For almost all of the 20 years that I have run a moth trap, and indeed going back very much further to my schooldays' butterfly collecting, I have been blessed by a regular series of surprises and delights.  My teenage capture of the rare Charlotta variety of the Dark Green Fritillary butterfly was perhaps the first although I had been rewarded by First Hawkmoth, First Fritillary and other highlights well before then. Later I chased down a magnificent iridescent blue and green Peacock Swallowtail in Indonesia and explored the little rainforest, rich in insects, created by the unending spray from the Victoria Falls.


This year's treat - because they have become almost annual events - is late in the day but certainly worth the wait: a gloriously prolonged encounter with a Two-tailed Pasha, Europe's largest butterfly species, on a mountain-top in Provence. Checking the European Butterfly Bible, I found it described as a confirmed 'hill-topper' and this exactly chimed with the rocky peak above Roches Blanches in the Massif des Maures where Penny and I found ours.


I thought at first that the best picture I would be bringing you would be the third one, above - the sun-drenched edge of rock where the big, and that stage unidentified butterfly perched after a prolonged and dizzy dance when we first disturbed it. It soon took off again but luckily, by my age, you know from experience that most butterflies are territorial. It disappeared over large stands of Arbutus unedo, the Strawberry Tree which is its caterpillar's food plant. But within a minute it was back. On its third circuit it settled more conveniently for me and - snap! - I got my pictures. 

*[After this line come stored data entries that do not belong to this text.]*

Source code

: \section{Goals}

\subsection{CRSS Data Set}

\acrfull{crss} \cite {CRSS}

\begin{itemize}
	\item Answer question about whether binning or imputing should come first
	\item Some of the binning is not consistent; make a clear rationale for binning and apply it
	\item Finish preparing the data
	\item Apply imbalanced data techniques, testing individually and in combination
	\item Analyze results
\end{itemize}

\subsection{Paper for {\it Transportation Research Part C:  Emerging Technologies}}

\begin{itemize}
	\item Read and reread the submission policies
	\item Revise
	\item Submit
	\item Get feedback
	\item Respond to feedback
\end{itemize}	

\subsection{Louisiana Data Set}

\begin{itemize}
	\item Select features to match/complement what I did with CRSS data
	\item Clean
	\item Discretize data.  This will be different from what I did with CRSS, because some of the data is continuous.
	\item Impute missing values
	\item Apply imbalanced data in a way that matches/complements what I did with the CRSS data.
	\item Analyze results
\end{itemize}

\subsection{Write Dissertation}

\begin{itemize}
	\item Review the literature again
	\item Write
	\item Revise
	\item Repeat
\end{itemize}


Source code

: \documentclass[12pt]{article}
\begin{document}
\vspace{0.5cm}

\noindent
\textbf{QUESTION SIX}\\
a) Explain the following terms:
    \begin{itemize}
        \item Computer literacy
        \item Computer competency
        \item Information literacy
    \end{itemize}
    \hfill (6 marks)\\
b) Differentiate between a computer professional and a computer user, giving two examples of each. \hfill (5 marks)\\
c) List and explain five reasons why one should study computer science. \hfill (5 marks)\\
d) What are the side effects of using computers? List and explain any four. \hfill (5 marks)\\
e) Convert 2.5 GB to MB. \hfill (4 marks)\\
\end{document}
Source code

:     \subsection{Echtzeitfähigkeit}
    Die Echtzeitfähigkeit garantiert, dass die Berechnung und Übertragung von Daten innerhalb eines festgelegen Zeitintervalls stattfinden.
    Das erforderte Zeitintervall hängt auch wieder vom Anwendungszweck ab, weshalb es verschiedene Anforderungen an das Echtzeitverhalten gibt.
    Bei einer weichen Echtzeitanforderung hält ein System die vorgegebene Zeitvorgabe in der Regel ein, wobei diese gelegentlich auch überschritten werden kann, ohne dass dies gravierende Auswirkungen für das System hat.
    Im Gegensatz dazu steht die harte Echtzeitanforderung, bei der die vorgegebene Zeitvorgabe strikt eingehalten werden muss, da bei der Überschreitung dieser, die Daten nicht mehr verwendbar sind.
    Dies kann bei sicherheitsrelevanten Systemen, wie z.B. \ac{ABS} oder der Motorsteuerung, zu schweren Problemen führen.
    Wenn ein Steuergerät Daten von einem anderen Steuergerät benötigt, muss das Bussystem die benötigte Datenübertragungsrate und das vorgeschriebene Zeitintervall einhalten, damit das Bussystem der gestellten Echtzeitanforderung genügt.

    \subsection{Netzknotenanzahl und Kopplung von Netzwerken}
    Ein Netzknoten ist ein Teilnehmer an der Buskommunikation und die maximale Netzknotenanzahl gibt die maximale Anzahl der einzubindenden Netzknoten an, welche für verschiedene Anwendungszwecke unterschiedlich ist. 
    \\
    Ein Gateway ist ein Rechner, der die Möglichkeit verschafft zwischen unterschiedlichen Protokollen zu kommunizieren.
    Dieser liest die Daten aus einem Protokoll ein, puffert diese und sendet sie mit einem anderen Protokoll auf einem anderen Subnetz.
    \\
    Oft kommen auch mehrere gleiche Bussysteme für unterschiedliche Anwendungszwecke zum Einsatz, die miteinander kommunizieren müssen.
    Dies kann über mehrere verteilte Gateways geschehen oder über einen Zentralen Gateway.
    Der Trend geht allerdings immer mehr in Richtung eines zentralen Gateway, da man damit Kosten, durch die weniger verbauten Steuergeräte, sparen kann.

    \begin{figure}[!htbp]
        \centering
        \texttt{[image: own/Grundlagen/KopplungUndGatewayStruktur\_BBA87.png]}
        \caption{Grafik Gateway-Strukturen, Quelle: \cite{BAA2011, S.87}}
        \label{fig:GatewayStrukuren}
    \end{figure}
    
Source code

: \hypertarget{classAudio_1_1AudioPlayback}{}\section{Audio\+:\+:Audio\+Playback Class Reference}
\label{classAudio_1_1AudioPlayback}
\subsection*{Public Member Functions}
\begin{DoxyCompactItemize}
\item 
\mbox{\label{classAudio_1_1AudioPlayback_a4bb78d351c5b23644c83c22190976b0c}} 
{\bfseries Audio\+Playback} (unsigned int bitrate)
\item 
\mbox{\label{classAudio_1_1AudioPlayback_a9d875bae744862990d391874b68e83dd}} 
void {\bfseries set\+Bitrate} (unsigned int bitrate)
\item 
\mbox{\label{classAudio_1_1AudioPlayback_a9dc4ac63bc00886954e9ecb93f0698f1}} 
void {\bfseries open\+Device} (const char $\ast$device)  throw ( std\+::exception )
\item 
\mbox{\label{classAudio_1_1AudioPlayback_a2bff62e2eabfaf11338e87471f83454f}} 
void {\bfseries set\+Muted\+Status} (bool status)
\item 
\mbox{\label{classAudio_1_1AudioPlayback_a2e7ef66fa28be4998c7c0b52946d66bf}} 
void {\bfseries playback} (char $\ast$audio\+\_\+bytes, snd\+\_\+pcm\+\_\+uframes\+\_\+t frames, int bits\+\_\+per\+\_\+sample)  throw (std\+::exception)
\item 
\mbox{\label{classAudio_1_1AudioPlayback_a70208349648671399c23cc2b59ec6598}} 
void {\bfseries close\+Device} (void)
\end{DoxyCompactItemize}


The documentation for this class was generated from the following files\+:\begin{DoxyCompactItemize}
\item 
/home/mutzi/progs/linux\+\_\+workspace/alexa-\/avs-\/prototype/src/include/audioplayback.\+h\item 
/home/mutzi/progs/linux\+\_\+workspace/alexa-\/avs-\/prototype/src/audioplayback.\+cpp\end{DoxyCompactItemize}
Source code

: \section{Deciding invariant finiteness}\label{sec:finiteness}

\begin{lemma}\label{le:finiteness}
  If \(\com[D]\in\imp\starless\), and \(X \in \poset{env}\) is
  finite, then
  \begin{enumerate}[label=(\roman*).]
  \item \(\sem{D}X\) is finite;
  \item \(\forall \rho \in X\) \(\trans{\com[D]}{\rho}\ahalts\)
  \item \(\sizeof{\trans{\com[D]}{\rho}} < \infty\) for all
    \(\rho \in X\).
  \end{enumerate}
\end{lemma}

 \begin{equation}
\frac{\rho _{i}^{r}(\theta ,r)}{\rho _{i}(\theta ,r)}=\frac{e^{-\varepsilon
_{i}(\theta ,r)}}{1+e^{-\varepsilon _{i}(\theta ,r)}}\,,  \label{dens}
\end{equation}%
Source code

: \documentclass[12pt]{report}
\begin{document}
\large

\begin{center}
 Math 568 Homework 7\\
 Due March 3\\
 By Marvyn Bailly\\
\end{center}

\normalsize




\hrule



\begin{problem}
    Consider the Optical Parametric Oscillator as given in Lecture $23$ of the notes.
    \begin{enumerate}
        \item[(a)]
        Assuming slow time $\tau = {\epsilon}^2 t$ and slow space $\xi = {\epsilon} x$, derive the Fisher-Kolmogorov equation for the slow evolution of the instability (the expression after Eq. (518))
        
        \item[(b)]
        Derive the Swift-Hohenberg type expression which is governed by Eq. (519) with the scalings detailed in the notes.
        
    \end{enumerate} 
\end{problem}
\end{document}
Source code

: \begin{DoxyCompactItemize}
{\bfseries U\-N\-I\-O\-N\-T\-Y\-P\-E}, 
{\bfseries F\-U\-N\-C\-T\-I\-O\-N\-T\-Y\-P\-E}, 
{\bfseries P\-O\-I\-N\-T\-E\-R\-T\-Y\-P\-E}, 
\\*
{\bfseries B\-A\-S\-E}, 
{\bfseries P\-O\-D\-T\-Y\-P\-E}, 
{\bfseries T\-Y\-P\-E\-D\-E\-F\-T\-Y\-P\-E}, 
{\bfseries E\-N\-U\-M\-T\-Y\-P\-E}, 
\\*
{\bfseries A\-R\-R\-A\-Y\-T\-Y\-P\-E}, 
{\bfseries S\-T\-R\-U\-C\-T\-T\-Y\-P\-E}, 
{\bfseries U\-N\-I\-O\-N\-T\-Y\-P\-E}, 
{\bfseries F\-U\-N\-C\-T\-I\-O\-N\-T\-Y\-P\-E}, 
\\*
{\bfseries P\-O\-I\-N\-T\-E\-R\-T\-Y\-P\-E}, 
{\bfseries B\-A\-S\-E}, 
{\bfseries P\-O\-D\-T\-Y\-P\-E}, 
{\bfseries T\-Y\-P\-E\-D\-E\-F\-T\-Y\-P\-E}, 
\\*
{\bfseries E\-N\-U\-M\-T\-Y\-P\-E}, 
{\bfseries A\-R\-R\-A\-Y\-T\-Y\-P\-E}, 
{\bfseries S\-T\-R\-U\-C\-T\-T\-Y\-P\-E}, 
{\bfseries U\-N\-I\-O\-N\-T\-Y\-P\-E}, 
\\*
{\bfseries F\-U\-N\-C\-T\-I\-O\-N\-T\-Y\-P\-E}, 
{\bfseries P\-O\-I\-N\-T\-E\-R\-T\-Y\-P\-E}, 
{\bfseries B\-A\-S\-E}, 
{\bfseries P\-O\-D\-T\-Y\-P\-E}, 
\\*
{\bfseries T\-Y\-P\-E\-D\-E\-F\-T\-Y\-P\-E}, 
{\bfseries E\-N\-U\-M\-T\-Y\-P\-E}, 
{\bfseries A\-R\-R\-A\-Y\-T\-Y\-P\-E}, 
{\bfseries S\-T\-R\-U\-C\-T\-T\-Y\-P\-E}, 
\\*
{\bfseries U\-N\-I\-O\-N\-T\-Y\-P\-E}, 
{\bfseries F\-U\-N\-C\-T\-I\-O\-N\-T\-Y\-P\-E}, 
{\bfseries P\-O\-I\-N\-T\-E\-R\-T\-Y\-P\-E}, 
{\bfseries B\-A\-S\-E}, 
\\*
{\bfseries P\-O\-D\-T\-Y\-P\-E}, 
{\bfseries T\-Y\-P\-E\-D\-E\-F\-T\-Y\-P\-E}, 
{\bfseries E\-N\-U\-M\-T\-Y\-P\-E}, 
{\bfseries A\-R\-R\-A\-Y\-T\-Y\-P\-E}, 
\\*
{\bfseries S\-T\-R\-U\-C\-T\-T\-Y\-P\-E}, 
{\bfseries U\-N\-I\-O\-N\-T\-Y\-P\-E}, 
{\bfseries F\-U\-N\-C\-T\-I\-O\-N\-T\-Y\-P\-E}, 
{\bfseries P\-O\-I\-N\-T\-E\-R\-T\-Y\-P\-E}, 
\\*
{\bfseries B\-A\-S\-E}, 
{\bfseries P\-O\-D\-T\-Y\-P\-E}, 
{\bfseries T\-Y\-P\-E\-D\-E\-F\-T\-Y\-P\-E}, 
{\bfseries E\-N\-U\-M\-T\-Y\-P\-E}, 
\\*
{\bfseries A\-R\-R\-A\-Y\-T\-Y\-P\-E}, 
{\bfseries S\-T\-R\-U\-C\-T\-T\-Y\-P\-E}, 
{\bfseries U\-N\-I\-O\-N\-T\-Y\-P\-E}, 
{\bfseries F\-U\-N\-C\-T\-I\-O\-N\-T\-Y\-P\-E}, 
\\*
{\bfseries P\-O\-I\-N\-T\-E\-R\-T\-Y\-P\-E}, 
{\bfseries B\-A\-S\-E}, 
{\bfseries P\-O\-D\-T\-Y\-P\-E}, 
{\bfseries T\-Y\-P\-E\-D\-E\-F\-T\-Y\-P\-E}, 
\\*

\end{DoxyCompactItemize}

Is it exclusively a 'hill-topper' though? Or could it be that butterflies are harder to spot when you are clambering up mountains or slithering down them, rather than the open space of the summit where you have time to rest and look thoroughly around. There were other nice butterflies there including the Wall Brown immediately above and several very restless Clouded Yellows flashing around. We also set up a Large Mountain Grasshopper - well-named and perhaps the inspiration for La Fontaine's reworking of Aesop's famous tale of fecklessness and prudence.


La Fontaine would also have been very familiar with the Blue-winged Cricket which zipped about on hot days - I filmed this one below at our local bus stop and then isolated the stills - not exactly a triumph of photography but I hope that it gives the idea.


Other discoveries during our five days in the lovely village of La Garde Freinet included the Large White and Small Copper below, plus the millipede and beetle whose exact ID I leave to passing experts, if any.





A final pleasure of the holiday was the little Musée des Papillons in St Tropez whose incredibly good-value admission charge of only two Euros admitted you to a lovely little townhouse whose former owner collected butterflies from all over the world and then used them to supplement paintings of his native Provence.  Reached by following butterflies inlaid in the pavement of an alley, it also had some terrific pictures of butterfly collectors in the old days.  Merci beaucoup!